Sunday, December 07, 2008

Click It Or Ticket (Guilty Until Proven Innocent Edition)

Living in a prosperous state like Connecticut makes me envious of states with smaller tax bases and less money to inflict services on their citizens. One service that’s especially popular here is police checkpoints: checkpoints to make sure you’re not drinking, checkpoints to ensure your seatbelt is fastened, checkpoints to make sure your papers are in order, checkpoints to make sure your jacket’s zipped all the way up to your chin. No, wait, that last one won’t come about for another couple of years yet.

A couple years ago, I read a story – I think on CNN – about the ten regions of America with the worst traffic conditions. The Danbury/Bridgeport/Fairfield triangle in southwestern Connecticut made the list; this didn’t surprise me one bit, since I worked there at the time and dealt with miserable traffic every day. Naturally, local officials gave several concerned speeches about how it’s just terrible, the way Nutmeg State commuters have to waste time and money and gasoline sitting in traffic, so we, your elected and appointed officials, are by-God going to Do Something about it.

And Do Something they did: as I drove to work less than a week later, I had to spend 20 minutes idling because the police in their infinite wisdom decided to close the road and hold a “seatbelt checkpoint” during the morning rush hour.

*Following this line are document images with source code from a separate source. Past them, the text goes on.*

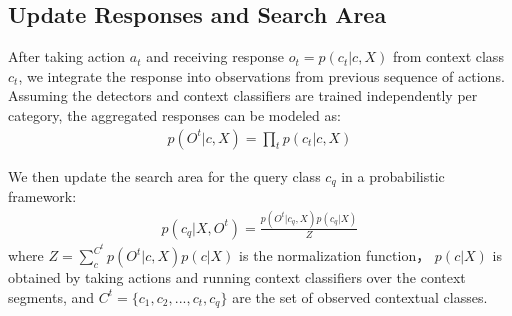 \subsection{Update Responses and Search Area}
After taking action $a_t$ and receiving response $o_t = p(c_t|c, X)$ from context class $c_t$, we integrate the response into observations from previous sequence of actions. Assuming the detectors and context classifiers are trained independently per category, the aggregated responses can be modeled as:
\begin{eqnarray}
p(O^t|c, X) = \prod_t p(c_t|c,X)
\end{eqnarray}

We then update the search area for the query class $c_q$ in a probabilistic framework:
\begin{eqnarray}
p(c_q|X,O^t) = \frac{p(O^t|c_q,X)p(c_q|X)}{Z}
\end{eqnarray}
where $Z = \sum_c^{C^t} p(O^t|c,X)p(c|X)$ is the normalization function， $p(c|X)$ is obtained by taking actions and running context classifiers over the context segments,  and $C^t = \{c_1, c_2, ..., c_t, c_q\}$ are the set of observed contextual classes.
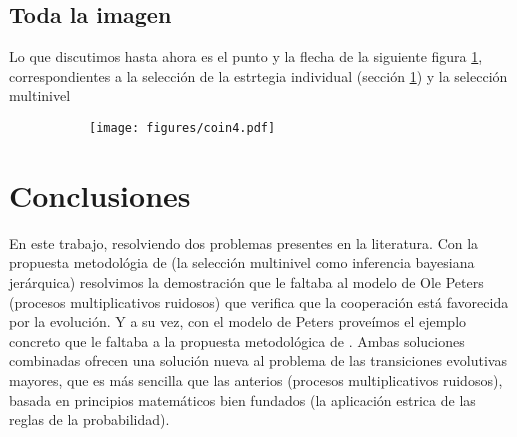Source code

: \documentclass[a4paper,10pt]{article}
\begin{document}
\begin{figure}[H]
\centering
{}
\caption{}
\label{fig:modelo_grafico}
\end{figure}




\subsection{Toda la imagen}

Lo que discutimos hasta ahora es el punto y la flecha de la siguiente figura \ref{}, correspondientes a la selección de la estrtegia individual (sección \ref{}) y la selección multinivel 


\begin{figure}[H]
    \centering
    \begin{subfigure}[b]{0.66\textwidth}
    \texttt{[image: figures/coin4.pdf]}
    \end{subfigure}
    \caption{}
    \label{fig:fitness_temporal}
\end{figure}




\section{Conclusiones}

En este trabajo, resolviendo dos problemas presentes en la literatura.
Con la propuesta metodológia de \cite{czegel2019-bayesianEvolution} (la selección multinivel como inferencia bayesiana jerárquica) resolvimos la demostración que le faltaba al modelo de Ole Peters (procesos multiplicativos ruidosos) que verifica que la cooperación está favorecida por la evolución.
Y a su vez, con el modelo de Peters proveímos el ejemplo concreto que le faltaba a la propuesta metodológica de \cite{czegel2019-bayesianEvolution}.
Ambas soluciones combinadas ofrecen una solución nueva al problema de las transiciones evolutivas mayores, que es más sencilla que las anterios (procesos multiplicativos ruidosos), basada en principios matemáticos bien fundados (la aplicación estrica de las reglas de la probabilidad).
\end{document}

We’ve had more checkpoints than usual this past month, thanks to the national “Click it or Ticket” campaign. So my column in this week’s Bristol Press, Middletown Press and New Britain Herald expresses sympathy for my former junior high school civics teacher, who’s had to write all-new lesson plans because the old ones he used to teach us about things like probable cause are entirely obsolete: he can no longer brag that in America, unless the cops have a good reason to suspect you’re up to something they have to leave you alone.

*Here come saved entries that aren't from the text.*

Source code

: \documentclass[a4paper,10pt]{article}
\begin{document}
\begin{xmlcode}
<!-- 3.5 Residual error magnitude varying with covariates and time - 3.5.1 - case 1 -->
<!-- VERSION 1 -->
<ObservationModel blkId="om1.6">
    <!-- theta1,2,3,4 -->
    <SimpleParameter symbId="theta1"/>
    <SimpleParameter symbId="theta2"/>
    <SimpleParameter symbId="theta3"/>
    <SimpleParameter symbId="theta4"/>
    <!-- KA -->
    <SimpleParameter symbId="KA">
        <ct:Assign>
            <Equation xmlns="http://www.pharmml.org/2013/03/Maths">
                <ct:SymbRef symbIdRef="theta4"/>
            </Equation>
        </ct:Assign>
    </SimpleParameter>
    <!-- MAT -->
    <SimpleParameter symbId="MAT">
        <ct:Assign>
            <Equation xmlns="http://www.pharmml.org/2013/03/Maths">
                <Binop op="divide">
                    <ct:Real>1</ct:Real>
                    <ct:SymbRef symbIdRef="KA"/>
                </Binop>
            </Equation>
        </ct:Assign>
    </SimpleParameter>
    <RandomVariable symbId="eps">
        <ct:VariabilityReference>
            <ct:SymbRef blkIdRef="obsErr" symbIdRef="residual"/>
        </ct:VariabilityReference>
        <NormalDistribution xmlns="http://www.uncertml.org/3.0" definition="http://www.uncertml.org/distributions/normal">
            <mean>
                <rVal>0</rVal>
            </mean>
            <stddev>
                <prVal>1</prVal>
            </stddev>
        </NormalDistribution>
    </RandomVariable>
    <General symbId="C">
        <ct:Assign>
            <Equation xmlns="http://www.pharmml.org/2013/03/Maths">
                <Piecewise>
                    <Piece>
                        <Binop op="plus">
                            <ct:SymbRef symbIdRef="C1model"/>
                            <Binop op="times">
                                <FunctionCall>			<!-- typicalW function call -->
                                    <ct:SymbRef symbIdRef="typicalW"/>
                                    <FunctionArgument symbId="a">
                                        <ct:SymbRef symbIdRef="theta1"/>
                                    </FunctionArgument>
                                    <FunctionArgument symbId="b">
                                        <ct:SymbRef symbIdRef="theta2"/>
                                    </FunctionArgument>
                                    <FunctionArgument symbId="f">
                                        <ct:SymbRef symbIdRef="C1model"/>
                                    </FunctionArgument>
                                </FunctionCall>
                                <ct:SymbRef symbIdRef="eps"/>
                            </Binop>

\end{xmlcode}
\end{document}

Jesus. Who would’ve thought I’d ever have reason to miss being in seventh grade?

5 Comments:

Blogger Anne O'Neimaus said...

Well, the "arrest 'em, deny habeus corpus, and if all else fails declare them no longer U.S. citizens" approach of the outgoing administration should probably have cause rewriting of civic books several years ago.

That, and the bizare spectre of the Supreme Court deciding an obviously-contested election while the Senate sat on its collective thumbs and twirled...

11:21 AM  
Blogger Jennifer Abel said...

Anne, when I'm feeling especially gloomy, I fear Orwell's "boot on the face of mankind" prophecy is coming true. And I can't think of a single way to stop it.

11:31 AM  
Blogger Anne O'Neimaus said...

In terms of traffic-improvement schemes, however, I think you are onto something: The richer the state, the worse the traffic-meddling. In the state of Illinois, they legislated the Tollway Authority to build and manage a slew of tollways, until such time as enough tolls had been collected to retire the debt.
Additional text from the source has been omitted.